Circular design means seeing waste as a resource and upcycling it into new valuable objects. And this is certainly a sustainable way of designing that – not filling it with trash – shows respect to the world.
For example, audio cassettes used to be a big thing, but now, they’re pretty much just trash. Textile-designer Scott Bodenner (opened in a new window/tab) has had the genius idea of mixing recycled cotton, wool, linen, silk and rayon with cassette tape. The resulting fabric – Mixtape – has a touch of shine to it, plus it gets rid of a pile of trash very elegantly.
Similarly, Studio Swine (opened in a new window/tab) has designed a portable foundry that – powered by cooking oil – melts aluminum cans and gives them a new life. In fact, the Can City project was inspired by a tradition of São Paulo, the catadores: people who collect recyclable waste from the streets and transform it into gorgeous pieces of jewelry and furniture.
Restorative design can also help to save and foster natural biodiversity.
For instance, there exists plenty of different types of corn that grow in Mexico. But they’re in danger, because they’re constantly replaced by genetically modified crops. A design reaction to it is offered by Fernando Laposse (opened in a new window/tab), who has used colourful husks coming from native corn types to create a veneer material. With its stunning colour variations, Totomoxtle can be used for the most various applications and – at the same time – it gives a whole new value to these less known crops.

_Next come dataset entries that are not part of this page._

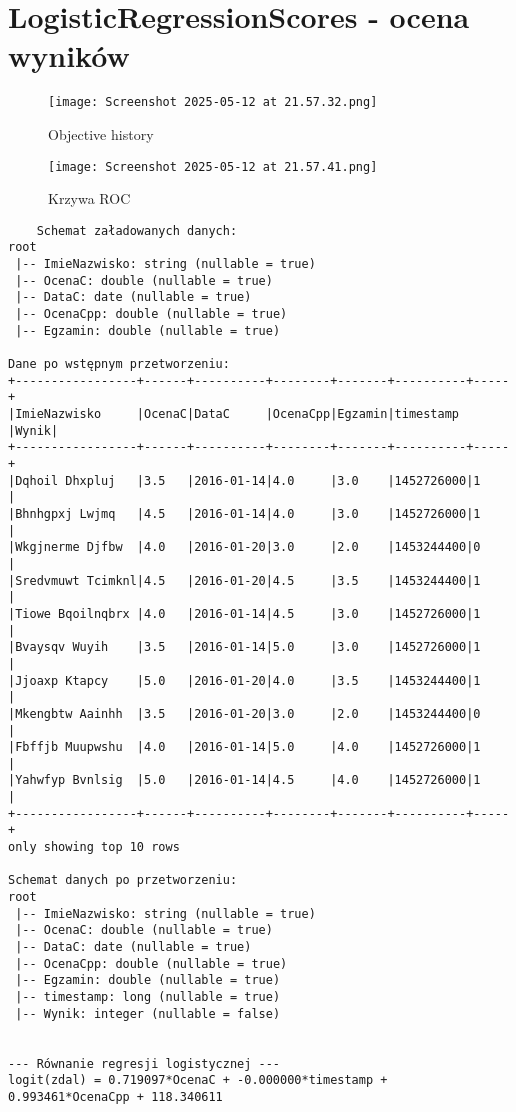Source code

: \documentclass{article}
\begin{document}
\section{LogisticRegressionScores - ocena wyników}
\begin{figure}[H]
    \centering
    \texttt{[image: Screenshot 2025-05-12 at 21.57.32.png]}
    \caption{Objective history}
    \label{fig:enter-label}
\end{figure}
\begin{figure}[H]
    \centering
    \texttt{[image: Screenshot 2025-05-12 at 21.57.41.png]}
    \caption{Krzywa ROC}
    \label{fig:enter-label}
\end{figure}
\begin{verbatim}
    Schemat załadowanych danych:
root
 |-- ImieNazwisko: string (nullable = true)
 |-- OcenaC: double (nullable = true)
 |-- DataC: date (nullable = true)
 |-- OcenaCpp: double (nullable = true)
 |-- Egzamin: double (nullable = true)

Dane po wstępnym przetworzeniu:
+-----------------+------+----------+--------+-------+----------+-----+
|ImieNazwisko     |OcenaC|DataC     |OcenaCpp|Egzamin|timestamp |Wynik|
+-----------------+------+----------+--------+-------+----------+-----+
|Dqhoil Dhxpluj   |3.5   |2016-01-14|4.0     |3.0    |1452726000|1    |
|Bhnhgpxj Lwjmq   |4.5   |2016-01-14|4.0     |3.0    |1452726000|1    |
|Wkgjnerme Djfbw  |4.0   |2016-01-20|3.0     |2.0    |1453244400|0    |
|Sredvmuwt Tcimknl|4.5   |2016-01-20|4.5     |3.5    |1453244400|1    |
|Tiowe Bqoilnqbrx |4.0   |2016-01-14|4.5     |3.0    |1452726000|1    |
|Bvaysqv Wuyih    |3.5   |2016-01-14|5.0     |3.0    |1452726000|1    |
|Jjoaxp Ktapcy    |5.0   |2016-01-20|4.0     |3.5    |1453244400|1    |
|Mkengbtw Aainhh  |3.5   |2016-01-20|3.0     |2.0    |1453244400|0    |
|Fbffjb Muupwshu  |4.0   |2016-01-14|5.0     |4.0    |1452726000|1    |
|Yahwfyp Bvnlsig  |5.0   |2016-01-14|4.5     |4.0    |1452726000|1    |
+-----------------+------+----------+--------+-------+----------+-----+
only showing top 10 rows

Schemat danych po przetworzeniu:
root
 |-- ImieNazwisko: string (nullable = true)
 |-- OcenaC: double (nullable = true)
 |-- DataC: date (nullable = true)
 |-- OcenaCpp: double (nullable = true)
 |-- Egzamin: double (nullable = true)
 |-- timestamp: long (nullable = true)
 |-- Wynik: integer (nullable = false)


--- Równanie regresji logistycznej ---
logit(zdal) = 0.719097*OcenaC + -0.000000*timestamp + 0.993461*OcenaCpp + 118.340611


\end{verbatim}
\end{document}
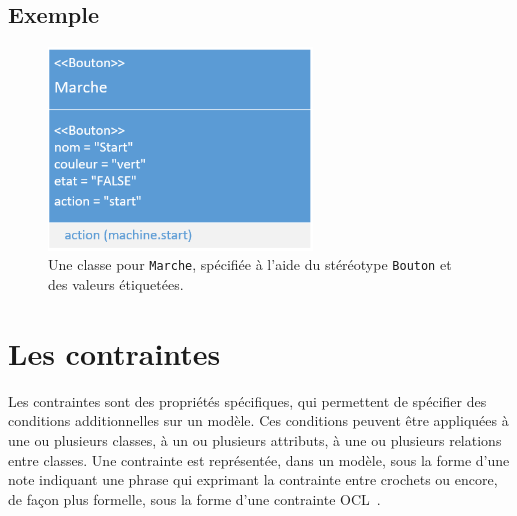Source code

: \subsection*{Exemple}
%
\begin{figure}[H]
    \begin{center}
    \includegraphics[width=7cm]{10_img/chap4/start.PNG}
    \caption{Une classe pour \texttt{Marche}, spécifiée à l'aide du stéréotype \texttt{Bouton} et des valeurs \'etiquet\'ees.}
    \label{fig.uml_marche}
    \end{center}
\end{figure}






\section{Les contraintes}
Les contraintes sont des propriétés spécifiques, qui permettent de sp\'ecifier des conditions additionnelles sur un modèle.
Ces conditions peuvent être appliquées à une ou plusieurs classes, à un ou plusieurs attributs, à une ou plusieurs relations entre classes.
Une contrainte est représent\'ee, dans un modèle, sous la forme d'une note indiquant une phrase qui exprimant la contrainte entre crochets ou encore, de fa\c{c}on plus formelle, sous la forme d'une contrainte OCL~\cite{OCL}.

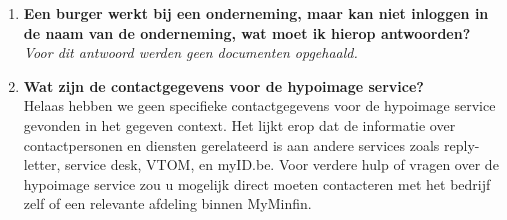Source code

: \begin{enumerate}
    \item \textbf{Een burger werkt bij een onderneming, maar kan niet inloggen in de naam van de onderneming, wat moet ik hierop antwoorden?} \\
    \textit{Voor dit antwoord werden geen documenten opgehaald.}
    
    \item \textbf{Wat zijn de contactgegevens voor de hypoimage service?} \\
    Helaas hebben we geen specifieke contactgegevens voor de hypoimage service gevonden in het gegeven context. Het lijkt erop dat de informatie over contactpersonen en diensten gerelateerd is aan andere services zoals reply-letter, service desk, VTOM, en myID.be. Voor verdere hulp of vragen over de hypoimage service zou u mogelijk direct moeten contacteren met het bedrijf zelf of een relevante afdeling binnen MyMinfin.
    
\end{enumerate}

The living world is made of many interconnected components. And aquaponic is one of the many ways design has been indpired inspired by this. In aquaponic cultures fishes and plants live together: fish “waste” feeds the plants, who purify the water that can go back to the fish keeping their environment clean.
Aquaponic may seem a very lab-like activity, but with Local river (opened in a new window/tab), Mathieu Lehanneur has created a home aquaponics system that decorates the space with natural elements (and you know how much of a fan I am of this) while allowing people to grow food.
Growing food at home is actually a very actual topic and may soon become a necessity given the latest growth population forecasts. So we do need elegant solutions to bring food growing at home! IKEA is also looking into this topic and – at IKEA Democratic Design Days 2019 – has announced a first idea to help us all grow some of our food at home
Closing out our journey around Broken Nature, there are actually two ways to look at this exhibition. Someone has described it as the documentation of an “irreversibly compromised bond” between men and the natural world and said that all we can do now is make the extinction of menkind a bit more elegant.
But to be honest, I just can’t look at it this way. I prefer to embrace the it’s not too late perspective, in which restorative design is a radically new way to look at design as a whole, a way that acknowledges and respects the existence of all life forms on this planet!